Avigdor Lieberman, chef du parti ultra-nationaliste « Israël Beitenou » (Israël notre maison), pour qui la moindre concession aux Palestiniens relève quasiment de la trahison, lance sa campagne pour les élections législatives du 17 septembre en ciblant l'emprise des rabbins sur la vie quotidienne. Il présente Benjamin Netanyahu comme un « otage » des deux partis religieux alliés traditionnels de la droite et membres de la coalition sortante. Selon les sondages, cette stratégie serait payante. Lieberman pourrait doubler le nombre des députés de son parti et se retrouver en position de faiseur de roi au lendemain du scrutin.

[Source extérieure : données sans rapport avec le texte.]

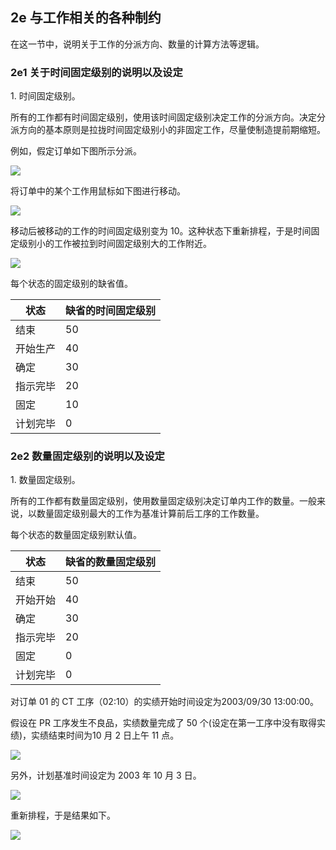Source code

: ## 2e 与工作相关的各种制约

在这一节中，说明关于工作的分派方向、数量的计算方法等逻辑。

### 2e1 关于时间固定级别的说明以及设定

1\. 时间固定级别。

所有的工作都有时间固定级别，使用该时间固定级别决定工作的分派方向。决定分派方向的基本原则是拉拢时间固定级别小的非固定工作，尽量使制造提前期缩短。

例如，假定订单如下图所示分派。

![](media/1c21d450ef23bfb0db2e6699e4a7887f./排产易实践手册V1.0.files/image001.png)

将订单中的某个工作用鼠标如下图进行移动。

![](media/b36792376a12b1cee96b6079acc6afe6./排产易实践手册V1.0.files/image001.png)

移动后被移动的工作的时间固定级别变为 10。这种状态下重新排程，于是时间固定级别小的工作被拉到时间固定级别大的工作附近。

![](media/a518a5241721f4a00793f4fd2ab38717./排产易实践手册V1.0.files/image001.png)

每个状态的固定级别的缺省值。

| **状态** | **缺省的时间固定级别** |
|----------|------------------------|
| 结束     | 50                     |
| 开始生产 | 40                     |
| 确定     | 30                     |
| 指示完毕 | 20                     |
| 固定     | 10                     |
| 计划完毕 | 0                      |

### 2e2 数量固定级别的说明以及设定

1\. 数量固定级别。

所有的工作都有数量固定级别，使用数量固定级别决定订单内工作的数量。一般来说，以数量固定级别最大的工作为基准计算前后工序的工作数量。

每个状态的数量固定级别默认值。

| **状态** | **缺省的数量固定级别** |
|----------|------------------------|
| 结束     | 50                     |
| 开始开始 | 40                     |
| 确定     | 30                     |
| 指示完毕 | 20                     |
| 固定     | 0                      |
| 计划完毕 | 0                      |

对订单 01 的 CT 工序（02:10）的实绩开始时间设定为2003/09/30 13:00:00。

假设在 PR 工序发生不良品，实绩数量完成了 50 个(设定在第一工序中没有取得实绩)，实绩结束时间为10 月 2 日上午 11 点。

![](media/1bc71e850d75972357cea4c77b95f677./排产易实践手册V1.0.files/image001.png)

另外，计划基准时间设定为 2003 年 10 月 3 日。

![](media/cce1cdd1e5230238a6c4e306b6a9d5e7./排产易实践手册V1.0.files/image001.png)

重新排程，于是结果如下。

![](media/d2aeec122223d21a7f700e09cfb28f31./排产易实践手册V1.0.files/image001.png)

En même temps, une demi-douzaine de maires membres ou proches du Likoud ont annoncé leur intention de briser un tabou en autorisant des autobus publics à circuler le jour de Shabbat dans leur ville. Parmi les rebelles, figurent les maires de Ramat Gan, dans la banlieue de Tel Aviv, et de Tibériade, qui n’ont rien de gauchistes. Leur démarche remet en cause le fameux statu quo établi par David Ben Gourion lors de la création du pays il y a 70 ans pour satisfaire les religieux alors minoritaires : pas de séparation de la Synagogue et de l’État. Cet arrangement accorde le monopole de l’état-civil au rabbinat contrôlé par les ultra-orthodoxes. Selon eux, seul le respect de la Thora a permis au peuple juif de survivre au cours des siècles et toute remise en cause de ces préceptes représenterait un danger spirituel et existentiel.


Pas question dans ces conditions de céder sur le mariage civil. Les couples doivent obtenir un certificat de judaïté des rabbins avant de passer ensuite devant eux pour convoler en justes noces. Des milliers de jeunes couples, recalés lors de l’examen sur leurs origines ou qui refusent par principe d’avoir recours à un rabbin, n’ont d’autre choix que de s’unir civilement à l’étranger, en général à Chypre, quitte ensuite à devoir faire reconnaître leur mariage par le ministère de l’Intérieur.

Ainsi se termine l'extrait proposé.